The criticality of leadership nodes depends entirely on structural centralization--not standard for all insurgencies. We tend to assume the appropriateness of targeting an insurgent network's structure through a "leadership attrition" or "[high-value target] strategy." (14) Martin J. Muckian argues that the structure of the Iraqi insurgency differs from that of Maoist insurgencies, the former so disparate that targeting leadership would not have the same effect. Its critical nodes are function-rather than leadership-based. Individuals with the most importance and least amount of redundancy have rare skills, such as bomb making, or serve as the only links between insurgent organizations. (15) Their elimination would have a greater disruptive effect than the loss of a leader.
Counterinsurgency forces also need to assess the population's attitude toward the insurgency, which may prove hard to do.

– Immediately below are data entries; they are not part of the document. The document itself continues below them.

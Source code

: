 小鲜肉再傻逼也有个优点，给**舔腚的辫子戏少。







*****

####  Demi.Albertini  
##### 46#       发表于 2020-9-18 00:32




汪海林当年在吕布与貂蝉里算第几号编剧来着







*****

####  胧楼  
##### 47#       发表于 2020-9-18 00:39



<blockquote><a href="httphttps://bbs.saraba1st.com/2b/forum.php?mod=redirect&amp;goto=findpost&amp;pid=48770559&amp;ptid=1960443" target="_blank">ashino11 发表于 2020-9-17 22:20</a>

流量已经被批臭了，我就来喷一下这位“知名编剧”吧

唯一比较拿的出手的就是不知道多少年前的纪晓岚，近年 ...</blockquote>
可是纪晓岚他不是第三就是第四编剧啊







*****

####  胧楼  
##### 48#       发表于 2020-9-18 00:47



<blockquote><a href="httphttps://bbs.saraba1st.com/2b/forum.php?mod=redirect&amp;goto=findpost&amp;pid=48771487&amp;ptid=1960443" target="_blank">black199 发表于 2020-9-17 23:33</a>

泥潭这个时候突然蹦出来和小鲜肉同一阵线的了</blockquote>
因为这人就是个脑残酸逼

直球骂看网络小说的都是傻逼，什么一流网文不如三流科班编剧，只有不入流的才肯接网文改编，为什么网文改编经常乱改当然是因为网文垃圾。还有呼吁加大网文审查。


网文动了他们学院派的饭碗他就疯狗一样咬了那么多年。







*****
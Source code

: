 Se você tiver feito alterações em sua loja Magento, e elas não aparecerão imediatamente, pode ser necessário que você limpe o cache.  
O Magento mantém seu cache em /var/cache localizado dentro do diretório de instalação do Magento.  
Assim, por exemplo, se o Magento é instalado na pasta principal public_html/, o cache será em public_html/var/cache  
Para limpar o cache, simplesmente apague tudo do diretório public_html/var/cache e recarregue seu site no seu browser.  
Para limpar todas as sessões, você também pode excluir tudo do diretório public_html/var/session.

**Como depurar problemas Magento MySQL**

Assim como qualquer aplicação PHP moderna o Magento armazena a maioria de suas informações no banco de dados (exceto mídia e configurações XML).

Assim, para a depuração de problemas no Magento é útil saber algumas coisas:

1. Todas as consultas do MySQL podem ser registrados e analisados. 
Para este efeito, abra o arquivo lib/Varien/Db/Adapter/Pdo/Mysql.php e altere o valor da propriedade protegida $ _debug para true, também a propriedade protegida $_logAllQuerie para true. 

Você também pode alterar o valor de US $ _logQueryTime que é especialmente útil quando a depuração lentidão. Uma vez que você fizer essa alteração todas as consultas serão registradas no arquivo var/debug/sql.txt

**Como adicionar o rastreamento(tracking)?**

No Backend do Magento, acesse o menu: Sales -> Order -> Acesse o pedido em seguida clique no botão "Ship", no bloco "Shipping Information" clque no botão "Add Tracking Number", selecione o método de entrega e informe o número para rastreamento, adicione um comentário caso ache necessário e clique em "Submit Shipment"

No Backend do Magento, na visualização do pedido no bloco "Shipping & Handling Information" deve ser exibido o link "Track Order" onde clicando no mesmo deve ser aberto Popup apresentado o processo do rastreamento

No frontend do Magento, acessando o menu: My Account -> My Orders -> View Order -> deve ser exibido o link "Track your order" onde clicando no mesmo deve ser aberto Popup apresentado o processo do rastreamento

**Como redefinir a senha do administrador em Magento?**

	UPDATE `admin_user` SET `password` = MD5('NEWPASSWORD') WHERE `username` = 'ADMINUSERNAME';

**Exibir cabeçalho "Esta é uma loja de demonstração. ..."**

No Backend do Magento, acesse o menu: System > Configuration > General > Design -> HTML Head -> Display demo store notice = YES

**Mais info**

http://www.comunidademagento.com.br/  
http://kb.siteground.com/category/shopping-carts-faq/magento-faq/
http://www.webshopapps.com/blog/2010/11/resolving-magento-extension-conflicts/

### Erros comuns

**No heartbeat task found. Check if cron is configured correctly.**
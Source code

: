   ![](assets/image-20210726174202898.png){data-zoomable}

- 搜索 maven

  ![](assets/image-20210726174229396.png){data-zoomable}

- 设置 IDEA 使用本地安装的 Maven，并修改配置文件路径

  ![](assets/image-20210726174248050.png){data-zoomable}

The bulk of a population falls somewhere along a spectrum defined by support for the insurgency at one end and support for the government at the other, with a neutral zone in between. (16) Military leaders should understand where the population falls on that spectrum. An insurgency receiving significant support from the population can disperse, duplicate, and potentially decentralize critical elements and nodes, thus making it more survivable. Hezbollah insurgents, for example, evolved in this manner and became integrated into the population.
Israel has experienced both success and failure in determining appropriate targets during its small wars with Hamas and Hezbollah. The Israelis succeeded in disrupting Hamas in the Palestinian territories from 2003 to 2004. Israel's high-tempo air campaign against Hamas leadership and other targets incapacitated the organization, but the Israelis learned the wrong lessons from their success when they decided to engage Hezbollah in Lebanon in 2006. Hezbollah had spent the previous six years preparing, dispersing, and decentralizing its logistics and command and control (C2). Furthermore, Israel certainly did not have the same quality of human intelligence in southern Lebanon that it enjoyed in the Palestinian territories. Israel's limited capacity for assessing the effects of the air strikes impaired its ability to adapt to Hezbollah's countertargeting techniques.